I'm not sure that's a JPEG artifact. It looks more like a video compression artifact (since the image is probably taken from a video).
I recently put in a lot of hours for a software system to be able to handle webp just as well as every other image format it already accepted. I put in a lot of work as well. Hadn't heard about it for a while, but saw the feature release statement for the new version I knew my changes were in. It wasn't on there. So I reached out to my contact and asked if there was an issue or did it get bumped to a later version or what? So she told me the marketing team that do the release statements decided not to include it. They stated for one, people already expect common formats to be handled. Saying you now handle a format looks bad, since people know you didn't handle it before and were behind the curve. The second (probably more important) reason was nobody knew what webp even was and it's only something technical people care about (they probably said nerds, but my contact translated). So no regular customer would be interested and it could only lead to confusion and questions.
I hope somebody is happy with the work I put in tho. Somebody is going to drag a webp into the system and have it be accepted. Someday.... I hope...
a bit related.
Was working for a comparison engine. Back in the day things where slow. But i made it lightning fast. Pretty proud.
Untill a few weeks later the manager comes up, and tells me to make it SLOWER!
apparently users thought it was suss that it was so fast and the results therefore where fake…

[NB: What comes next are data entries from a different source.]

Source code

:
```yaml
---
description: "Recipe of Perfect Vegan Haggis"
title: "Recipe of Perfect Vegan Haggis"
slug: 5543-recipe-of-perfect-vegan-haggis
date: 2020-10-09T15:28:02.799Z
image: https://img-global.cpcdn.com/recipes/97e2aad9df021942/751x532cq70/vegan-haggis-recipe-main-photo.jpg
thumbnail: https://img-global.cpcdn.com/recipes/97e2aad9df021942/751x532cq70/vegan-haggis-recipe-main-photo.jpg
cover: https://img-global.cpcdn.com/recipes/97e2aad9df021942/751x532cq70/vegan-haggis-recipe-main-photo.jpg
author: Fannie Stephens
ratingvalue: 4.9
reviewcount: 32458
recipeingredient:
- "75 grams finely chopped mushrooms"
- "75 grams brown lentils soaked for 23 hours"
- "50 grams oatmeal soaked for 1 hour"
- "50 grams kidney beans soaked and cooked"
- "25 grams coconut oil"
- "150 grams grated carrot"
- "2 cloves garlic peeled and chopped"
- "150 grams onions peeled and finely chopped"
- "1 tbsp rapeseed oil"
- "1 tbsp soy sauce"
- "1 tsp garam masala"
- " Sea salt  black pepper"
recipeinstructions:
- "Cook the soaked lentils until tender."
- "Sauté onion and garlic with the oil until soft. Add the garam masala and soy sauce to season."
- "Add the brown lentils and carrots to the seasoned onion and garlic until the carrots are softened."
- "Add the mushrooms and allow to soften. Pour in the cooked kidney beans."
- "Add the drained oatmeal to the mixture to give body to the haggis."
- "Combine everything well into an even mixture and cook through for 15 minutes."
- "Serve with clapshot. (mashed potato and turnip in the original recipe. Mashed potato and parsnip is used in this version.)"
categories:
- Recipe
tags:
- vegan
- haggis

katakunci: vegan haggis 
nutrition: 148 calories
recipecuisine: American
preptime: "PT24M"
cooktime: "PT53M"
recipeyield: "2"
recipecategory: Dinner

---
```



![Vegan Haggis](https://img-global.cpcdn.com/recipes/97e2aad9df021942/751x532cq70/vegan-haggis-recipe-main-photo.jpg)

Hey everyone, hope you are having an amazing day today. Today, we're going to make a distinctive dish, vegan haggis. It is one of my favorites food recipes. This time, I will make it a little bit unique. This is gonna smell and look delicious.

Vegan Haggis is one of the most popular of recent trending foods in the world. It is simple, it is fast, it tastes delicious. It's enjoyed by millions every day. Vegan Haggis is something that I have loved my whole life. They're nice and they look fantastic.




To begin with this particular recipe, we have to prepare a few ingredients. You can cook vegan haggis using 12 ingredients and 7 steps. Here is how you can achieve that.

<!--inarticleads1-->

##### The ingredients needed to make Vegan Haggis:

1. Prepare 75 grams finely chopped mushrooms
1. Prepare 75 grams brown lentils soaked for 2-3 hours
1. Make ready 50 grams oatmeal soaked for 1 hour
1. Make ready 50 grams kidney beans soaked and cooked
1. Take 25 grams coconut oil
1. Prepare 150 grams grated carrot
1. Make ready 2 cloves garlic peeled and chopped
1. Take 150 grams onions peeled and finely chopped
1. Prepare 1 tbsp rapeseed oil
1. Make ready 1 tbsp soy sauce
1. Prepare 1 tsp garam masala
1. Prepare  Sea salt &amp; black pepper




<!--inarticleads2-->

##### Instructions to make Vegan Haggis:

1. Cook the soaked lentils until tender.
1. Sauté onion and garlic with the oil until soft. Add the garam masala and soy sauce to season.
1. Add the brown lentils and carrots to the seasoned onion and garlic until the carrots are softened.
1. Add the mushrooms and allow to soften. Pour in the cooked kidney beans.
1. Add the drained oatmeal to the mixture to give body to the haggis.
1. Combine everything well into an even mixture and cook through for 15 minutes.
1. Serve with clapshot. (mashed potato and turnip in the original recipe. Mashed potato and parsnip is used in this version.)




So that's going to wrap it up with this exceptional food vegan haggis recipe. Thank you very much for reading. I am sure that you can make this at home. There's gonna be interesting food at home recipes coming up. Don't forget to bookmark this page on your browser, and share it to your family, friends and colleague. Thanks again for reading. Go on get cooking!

The only ones reading the changelog are nerds anyway
I will second the suggestion at something like "expanded support for more image formats". One of my responsibilities is rolling the development log into customer release notes and I agree with the "changes that highlight a previous shortcoming can look bad", and make accommodations for that all the time. I also try to make sure every developer that contributed can recognize their work in the release notes.
"Expanded image format support" seems like something that if a customer hasn't noticed, they would assume "oh they must have some customer with a weird proprietary format that they added but have to be vague about". If it were related to customer requests, I would email the specific customers highlighting their need for webp is addressed after pushing the release notes
Maybe I worded it incorrectly. The feature was released in that version. They just didn't mention it in the release statement they put out to there customers. I'm sure there's some changelog somewhere people can dig into where it says something like what you mentioned. Or it can just be under "Various small improvements" which they always add as a catch-all.
So I'm happy, I did the job and got paid. Everyone I worked with was happy. And the feature got released. It's was just a let down it didn't get mentioned at all, even though I put quite a lot of work into it.
That marketing team is a bunch of absolute morons. Handling Webp would have made the comapny trendsetters.